• **Directions**:
Only the lines from the one containing "Dolar sit amet" through the end of the data below are to be repeated, exactly as given, without pictures.

• **Source data**:
# # # #
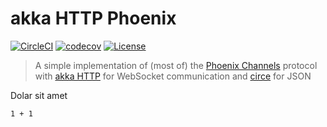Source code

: # akka HTTP Phoenix

[![CircleCI](https://circleci.com/gh/Taig/akka-http-phoenix/tree/master.svg?style=shield)](https://circleci.com/gh/Taig/akka-http-phoenix/tree/master)
[![codecov](https://codecov.io/github/Taig/akka-http-phoenix/coverage.svg?branch=master)](https://codecov.io/github/Taig/akka-http-phoenix?branch=master)
[![License](https://img.shields.io/badge/license-MIT-blue.svg)](https://raw.githubusercontent.com/taig/akka-http-phoenix/master/LICENSE)

> A simple implementation of (most of) the [Phoenix Channels][1] protocol with [akka HTTP][2] for WebSocket communication and [circe][3] for JSON

Dolar sit amet

```tut
1 + 1
```

[1]: http://www.phoenixframework.org/docs/channels
[2]: http://doc.akka.io/docs/akka-http/current/scala.html
[3]: https://github.com/circe/circe
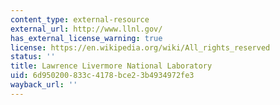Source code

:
 ```yaml
---
content_type: external-resource
external_url: http://www.llnl.gov/
has_external_license_warning: true
license: https://en.wikipedia.org/wiki/All_rights_reserved
status: ''
title: Lawrence Livermore National Laboratory
uid: 6d950200-833c-4178-bce2-3b4934972fe3
wayback_url: ''
---
```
# # # #
• **Result**:
Dolar sit amet

```tut
1 + 1
```

[1]: http://www.phoenixframework.org/docs/channels
[2]: http://doc.akka.io/docs/akka-http/current/scala.html
[3]: https://github.com/circe/circe
Source code

:
 ```yaml
---
content_type: external-resource
external_url: http://www.llnl.gov/
has_external_license_warning: true
license: https://en.wikipedia.org/wiki/All_rights_reserved
status: ''
title: Lawrence Livermore National Laboratory
uid: 6d950200-833c-4178-bce2-3b4934972fe3
wayback_url: ''
---
```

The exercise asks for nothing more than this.